======== Recorded data
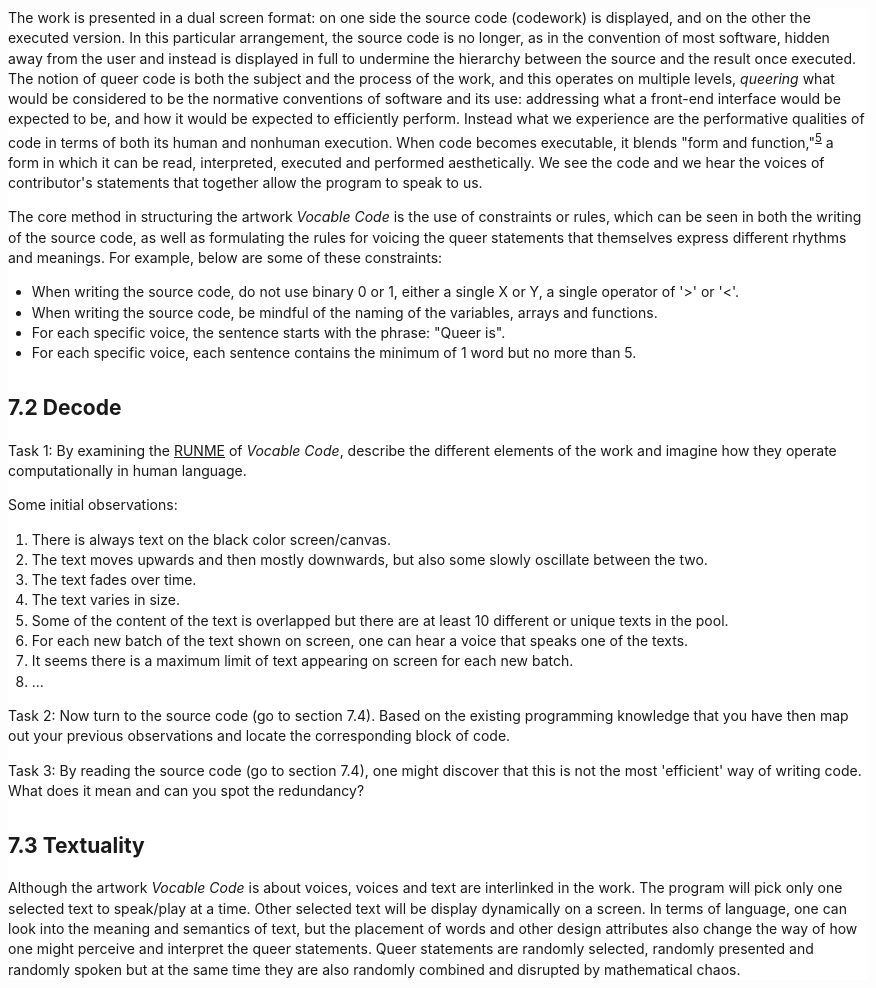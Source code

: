 The work is presented in a dual screen format: on one side the source code (codework) is displayed, and on the other the executed version. In this particular arrangement, the source code is no longer, as in the convention of most software, hidden away from the user and instead is displayed in full to undermine the hierarchy between the source and the result once executed. The notion of queer code is both the subject and the process of the work, and this operates on multiple levels, *queering* what would be considered to be the normative conventions of software and its use: addressing what a front-end interface would be expected to be, and how it would be expected to efficiently perform. Instead what we experience are the performative qualities of code in terms of both its human and nonhuman execution. When code becomes executable, it blends "form and function,"<sup>[5](#myfootnote5)</sup> a form in which it can be read, interpreted, executed and performed aesthetically. We see the code and we hear the voices of contributor's statements that together allow the program to speak to us.

The core method in structuring the artwork *Vocable Code* is the use of constraints or rules, which can be seen in both the writing of the source code, as well as formulating the rules for voicing the queer statements that themselves express different rhythms and meanings. For example, below are some of these constraints:
- When writing the source code, do not use binary 0 or 1, either a single X or Y, a single operator of '>' or '<'.
- When writing the source code, be mindful of the naming of the variables, arrays and functions.
- For each specific voice, the sentence starts with the phrase: "Queer is".
- For each specific voice, each sentence contains the minimum of 1 word but no more than 5.

## 7.2 Decode
Task 1: By examining the [RUNME](https://siusoon.github.io/VocableCode/vocablecode_program/) of *Vocable Code*, describe the different elements of the work and imagine how they operate computationally in human language.

Some initial observations:
1. There is always text on the black color screen/canvas.
2. The text moves upwards and then mostly downwards, but also some slowly oscillate between the two.
3. The text fades over time.
4. The text varies in size.
5. Some of the content of the text is overlapped but there are at least 10 different or unique texts in the pool.
6. For each new batch of the text shown on screen, one can hear a voice that speaks one of the texts.
7. It seems there is a maximum limit of text appearing on screen for each new batch.
8. ...

Task 2: Now turn to the source code (go to section 7.4). Based on the existing programming knowledge that you have then map out your previous observations and locate the corresponding block of code.

Task 3: By reading the source code (go to section 7.4), one might discover that this is not the most 'efficient' way of writing code. What does it mean and can you spot the redundancy? 

## 7.3 Textuality
Although the artwork *Vocable Code* is about voices, voices and text are interlinked in the work. The program will pick only one selected text to speak/play at a time. Other selected text will be display dynamically on a screen. In terms of language, one can look into the meaning and semantics of text, but the placement of words and other design attributes also change the way of how one might perceive and interpret the queer statements. Queer statements are randomly selected, randomly presented and randomly spoken but at the same time they are also randomly combined and disrupted by mathematical chaos.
================
_Try it:_ Could you reproduce exactly the lines of the entries above, from the one with "The core method" through the one with "1. There is", and nothing else?

_Your solution:_
The core method in structuring the artwork *Vocable Code* is the use of constraints or rules, which can be seen in both the writing of the source code, as well as formulating the rules for voicing the queer statements that themselves express different rhythms and meanings. For example, below are some of these constraints:
- When writing the source code, do not use binary 0 or 1, either a single X or Y, a single operator of '>' or '<'.
- When writing the source code, be mindful of the naming of the variables, arrays and functions.
- For each specific voice, the sentence starts with the phrase: "Queer is".
- For each specific voice, each sentence contains the minimum of 1 word but no more than 5.

## 7.2 Decode
Task 1: By examining the [RUNME](https://siusoon.github.io/VocableCode/vocablecode_program/) of *Vocable Code*, describe the different elements of the work and imagine how they operate computationally in human language.

Some initial observations:
1. There is always text on the black color screen/canvas.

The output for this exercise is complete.